The module is available on PyPI. You can install it with:

```bash
pip install kws-decoder
```

## Usage example

the following code shows a simple example that this module could be used:

```python
import numpy as np
from kws_decoder import KWSDecoder

labels = ["-", "|", "A", "B"]
blank_index = 0
decoder = KWSDecoder(labels, blank_index)

# you can set/get decoder parameters using setter/getter functions
decoder.set_beam_width(128)
decoder.set_beta(1.05)

# don't forget to add keywords to the decoder
keywords = ["AA", "AB"]
decoder.add_words(keywords)

# create a dummy am output
logits = np.random.randn(1000, 4).astype(np.float32)
exp_logits = np.exp(logits - logits.max(axis=1, keepdims=True))
probs = exp_logits / exp_logits.sum(axis=1, keepdims=True)

# then you can search through AM output
decoder.search(probs)
```

## Algorithm hyper parameters

Here is the list of the most important and influential parameters of the decoder:

`beam_width`: Number of candidate sequences (beams) kept at each decoding step. Larger values can improve accuracy at the cost of more computation and time.

`beta`: Longer keywords naturally receive lower scores because more probabilities (each 0–1) are multiplied together. `beta` compensates for this length penalty: the score of a keyword is `p(keyword) × beta^len(keyword).`

`min_keyword_score`: Minimum score a keyword must reach to be accepted as detected. Any (partial or complete) keyword below this threshold is pruned from the beam.

`max_gap`: Maximum allowed gap, in timesteps, between successive detections of the same keyword. If two detections end within `max_gap`, they are merged into one occurrence whose score is the maximum of the two.

`min_clip`: Floor value applied to every character probability to prevent underflow and improve numerical stability, increasing algorithm robustness. Note that setting this value too high increases the likelihood of false alarms.

`top_n`: At each timestep only the top_n most-probable characters are expanded, limiting the branching factor of the beam search. It must be less than or equal to the number of characters.

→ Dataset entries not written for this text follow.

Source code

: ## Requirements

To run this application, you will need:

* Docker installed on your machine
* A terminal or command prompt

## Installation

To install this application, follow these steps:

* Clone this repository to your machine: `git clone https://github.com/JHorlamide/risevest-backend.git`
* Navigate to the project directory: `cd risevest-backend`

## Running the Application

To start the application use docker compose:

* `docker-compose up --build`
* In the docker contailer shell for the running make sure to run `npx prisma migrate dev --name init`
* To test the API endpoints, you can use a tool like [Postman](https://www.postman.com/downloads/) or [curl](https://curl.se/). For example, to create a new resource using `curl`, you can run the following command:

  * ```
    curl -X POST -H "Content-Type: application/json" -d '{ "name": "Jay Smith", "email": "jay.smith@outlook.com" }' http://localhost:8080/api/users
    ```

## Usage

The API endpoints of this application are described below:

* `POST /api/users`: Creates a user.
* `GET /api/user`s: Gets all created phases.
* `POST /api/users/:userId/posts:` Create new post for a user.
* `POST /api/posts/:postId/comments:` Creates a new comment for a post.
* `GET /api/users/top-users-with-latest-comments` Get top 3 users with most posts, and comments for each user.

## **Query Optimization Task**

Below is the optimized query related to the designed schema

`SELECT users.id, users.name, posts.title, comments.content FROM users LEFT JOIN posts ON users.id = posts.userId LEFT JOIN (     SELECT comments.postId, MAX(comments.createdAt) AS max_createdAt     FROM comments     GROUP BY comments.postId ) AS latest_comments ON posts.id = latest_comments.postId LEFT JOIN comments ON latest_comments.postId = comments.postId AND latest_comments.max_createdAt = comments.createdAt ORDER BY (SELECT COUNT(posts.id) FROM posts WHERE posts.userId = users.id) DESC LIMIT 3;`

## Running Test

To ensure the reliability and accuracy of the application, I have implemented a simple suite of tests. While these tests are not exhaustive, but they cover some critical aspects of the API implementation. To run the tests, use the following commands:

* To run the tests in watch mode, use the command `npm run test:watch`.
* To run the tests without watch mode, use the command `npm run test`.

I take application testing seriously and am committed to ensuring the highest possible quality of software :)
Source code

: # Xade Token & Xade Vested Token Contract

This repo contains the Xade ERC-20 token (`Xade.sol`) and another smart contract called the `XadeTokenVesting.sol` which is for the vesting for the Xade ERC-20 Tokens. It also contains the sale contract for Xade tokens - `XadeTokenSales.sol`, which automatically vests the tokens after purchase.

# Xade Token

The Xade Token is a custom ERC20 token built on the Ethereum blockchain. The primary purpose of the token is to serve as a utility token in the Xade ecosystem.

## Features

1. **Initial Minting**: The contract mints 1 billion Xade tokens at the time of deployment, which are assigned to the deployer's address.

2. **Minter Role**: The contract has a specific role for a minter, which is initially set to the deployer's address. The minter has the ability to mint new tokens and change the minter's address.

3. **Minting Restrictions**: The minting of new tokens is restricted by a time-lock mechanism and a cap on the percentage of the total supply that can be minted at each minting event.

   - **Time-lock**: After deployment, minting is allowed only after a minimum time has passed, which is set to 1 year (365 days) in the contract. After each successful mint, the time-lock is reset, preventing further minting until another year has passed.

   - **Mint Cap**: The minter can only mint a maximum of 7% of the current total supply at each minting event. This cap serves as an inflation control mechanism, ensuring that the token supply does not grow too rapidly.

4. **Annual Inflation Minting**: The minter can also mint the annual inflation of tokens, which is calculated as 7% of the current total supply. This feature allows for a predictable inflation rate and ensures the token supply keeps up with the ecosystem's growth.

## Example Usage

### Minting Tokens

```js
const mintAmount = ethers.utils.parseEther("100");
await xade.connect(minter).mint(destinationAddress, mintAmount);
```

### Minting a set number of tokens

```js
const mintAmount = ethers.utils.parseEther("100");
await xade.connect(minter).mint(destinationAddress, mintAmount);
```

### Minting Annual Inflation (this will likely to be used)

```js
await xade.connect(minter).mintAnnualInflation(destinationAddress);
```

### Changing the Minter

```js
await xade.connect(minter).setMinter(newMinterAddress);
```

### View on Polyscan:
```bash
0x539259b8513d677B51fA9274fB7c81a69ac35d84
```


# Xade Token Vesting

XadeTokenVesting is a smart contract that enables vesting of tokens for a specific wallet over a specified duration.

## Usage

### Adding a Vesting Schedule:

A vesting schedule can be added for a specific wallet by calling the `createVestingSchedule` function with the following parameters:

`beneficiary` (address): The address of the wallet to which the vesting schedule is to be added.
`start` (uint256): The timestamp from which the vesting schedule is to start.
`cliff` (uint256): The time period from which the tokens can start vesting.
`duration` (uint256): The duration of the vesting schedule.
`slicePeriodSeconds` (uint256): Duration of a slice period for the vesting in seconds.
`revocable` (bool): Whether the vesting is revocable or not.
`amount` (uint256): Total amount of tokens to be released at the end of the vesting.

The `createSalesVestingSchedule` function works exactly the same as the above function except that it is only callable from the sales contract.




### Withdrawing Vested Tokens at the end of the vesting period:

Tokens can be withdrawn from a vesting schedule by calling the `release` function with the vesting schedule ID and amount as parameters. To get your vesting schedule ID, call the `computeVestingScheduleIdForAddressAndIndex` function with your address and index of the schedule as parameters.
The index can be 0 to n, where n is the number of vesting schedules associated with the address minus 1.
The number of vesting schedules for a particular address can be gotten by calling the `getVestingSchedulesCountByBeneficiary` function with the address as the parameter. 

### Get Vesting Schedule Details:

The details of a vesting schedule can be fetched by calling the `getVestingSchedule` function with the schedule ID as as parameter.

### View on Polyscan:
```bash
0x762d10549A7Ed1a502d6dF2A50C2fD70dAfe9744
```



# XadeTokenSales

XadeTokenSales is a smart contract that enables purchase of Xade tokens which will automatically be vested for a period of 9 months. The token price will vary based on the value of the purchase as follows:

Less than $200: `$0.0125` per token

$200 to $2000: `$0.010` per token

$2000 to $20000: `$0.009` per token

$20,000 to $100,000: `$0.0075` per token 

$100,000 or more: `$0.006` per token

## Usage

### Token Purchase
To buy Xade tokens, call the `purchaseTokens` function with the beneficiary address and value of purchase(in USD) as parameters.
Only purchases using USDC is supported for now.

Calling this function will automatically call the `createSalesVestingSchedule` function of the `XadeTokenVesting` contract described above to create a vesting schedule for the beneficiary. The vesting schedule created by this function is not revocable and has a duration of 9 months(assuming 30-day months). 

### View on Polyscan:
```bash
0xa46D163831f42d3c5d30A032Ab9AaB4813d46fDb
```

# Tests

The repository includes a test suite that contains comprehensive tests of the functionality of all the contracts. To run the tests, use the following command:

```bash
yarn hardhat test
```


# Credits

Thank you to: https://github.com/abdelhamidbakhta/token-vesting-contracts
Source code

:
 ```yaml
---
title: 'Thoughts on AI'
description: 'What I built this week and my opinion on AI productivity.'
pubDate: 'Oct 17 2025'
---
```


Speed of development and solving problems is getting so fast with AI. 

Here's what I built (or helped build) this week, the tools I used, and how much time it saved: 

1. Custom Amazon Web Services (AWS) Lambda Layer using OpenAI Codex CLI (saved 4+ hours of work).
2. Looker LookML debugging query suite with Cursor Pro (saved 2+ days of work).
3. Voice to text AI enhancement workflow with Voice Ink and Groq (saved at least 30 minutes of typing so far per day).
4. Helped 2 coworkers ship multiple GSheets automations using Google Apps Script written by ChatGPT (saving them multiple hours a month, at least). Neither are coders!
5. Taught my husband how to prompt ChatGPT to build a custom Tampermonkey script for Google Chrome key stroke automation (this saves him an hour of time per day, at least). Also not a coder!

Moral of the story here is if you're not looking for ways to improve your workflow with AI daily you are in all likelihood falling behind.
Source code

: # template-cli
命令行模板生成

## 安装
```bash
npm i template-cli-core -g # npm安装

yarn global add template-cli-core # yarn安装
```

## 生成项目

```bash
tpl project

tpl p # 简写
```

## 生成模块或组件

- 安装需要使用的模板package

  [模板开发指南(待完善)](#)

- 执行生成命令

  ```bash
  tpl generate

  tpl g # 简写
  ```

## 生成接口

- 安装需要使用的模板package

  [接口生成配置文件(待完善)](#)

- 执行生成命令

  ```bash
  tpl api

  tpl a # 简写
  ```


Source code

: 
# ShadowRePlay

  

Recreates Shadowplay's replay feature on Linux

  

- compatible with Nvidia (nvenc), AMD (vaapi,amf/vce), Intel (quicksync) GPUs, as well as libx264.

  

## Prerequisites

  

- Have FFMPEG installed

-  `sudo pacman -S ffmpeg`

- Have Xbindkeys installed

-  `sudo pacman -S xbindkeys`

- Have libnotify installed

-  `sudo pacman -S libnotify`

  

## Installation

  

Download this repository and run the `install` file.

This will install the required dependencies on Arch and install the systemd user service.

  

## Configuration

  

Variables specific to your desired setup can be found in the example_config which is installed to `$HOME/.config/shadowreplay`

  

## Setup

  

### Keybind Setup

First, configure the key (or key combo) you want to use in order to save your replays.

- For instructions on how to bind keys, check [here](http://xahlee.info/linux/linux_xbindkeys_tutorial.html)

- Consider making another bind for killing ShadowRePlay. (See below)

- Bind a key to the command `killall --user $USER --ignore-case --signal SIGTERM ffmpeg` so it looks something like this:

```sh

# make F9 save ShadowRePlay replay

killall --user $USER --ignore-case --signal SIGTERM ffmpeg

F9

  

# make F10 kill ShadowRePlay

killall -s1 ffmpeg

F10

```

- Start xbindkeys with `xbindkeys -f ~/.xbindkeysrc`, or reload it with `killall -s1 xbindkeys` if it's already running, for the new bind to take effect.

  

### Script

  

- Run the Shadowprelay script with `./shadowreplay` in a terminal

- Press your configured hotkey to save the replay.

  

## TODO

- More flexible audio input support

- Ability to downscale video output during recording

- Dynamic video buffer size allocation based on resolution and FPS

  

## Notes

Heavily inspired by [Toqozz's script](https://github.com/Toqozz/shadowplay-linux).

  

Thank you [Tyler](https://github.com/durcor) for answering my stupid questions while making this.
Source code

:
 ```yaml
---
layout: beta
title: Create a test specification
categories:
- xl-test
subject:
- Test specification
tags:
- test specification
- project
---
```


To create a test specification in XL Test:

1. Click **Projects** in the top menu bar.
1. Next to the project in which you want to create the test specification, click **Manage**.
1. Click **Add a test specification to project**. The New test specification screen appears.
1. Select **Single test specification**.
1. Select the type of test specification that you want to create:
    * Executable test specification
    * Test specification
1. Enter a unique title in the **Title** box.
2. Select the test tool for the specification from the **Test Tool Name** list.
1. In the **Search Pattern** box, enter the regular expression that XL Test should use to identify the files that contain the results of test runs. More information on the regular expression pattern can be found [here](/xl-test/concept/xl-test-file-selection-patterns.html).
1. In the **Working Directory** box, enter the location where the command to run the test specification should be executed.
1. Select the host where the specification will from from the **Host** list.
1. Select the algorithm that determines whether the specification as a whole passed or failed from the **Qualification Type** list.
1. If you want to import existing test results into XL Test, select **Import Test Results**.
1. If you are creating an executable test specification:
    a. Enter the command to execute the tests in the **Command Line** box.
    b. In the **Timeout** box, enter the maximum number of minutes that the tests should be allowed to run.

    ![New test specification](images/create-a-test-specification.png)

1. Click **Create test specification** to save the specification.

### (Optional) Run Sample Python Implementation Codes

The original code was developed in Python. To run the original implementation, install the package with:

```bash
pip install kws-decoder[ext]
```

This command installs `pygtrie`, `torch`, and `tqdm`, which are necessary to run the original implementation of the beam search algorithm. After installing the dependencies, you can run the script with the original Python implementation located in the test folder, specifically "beam_search.py".


# Testing

After installing the module, you can run unit tests using `pytest`:

```bash
pytest
```

It runs two tests written in Persian and English to ensure everything works as expected.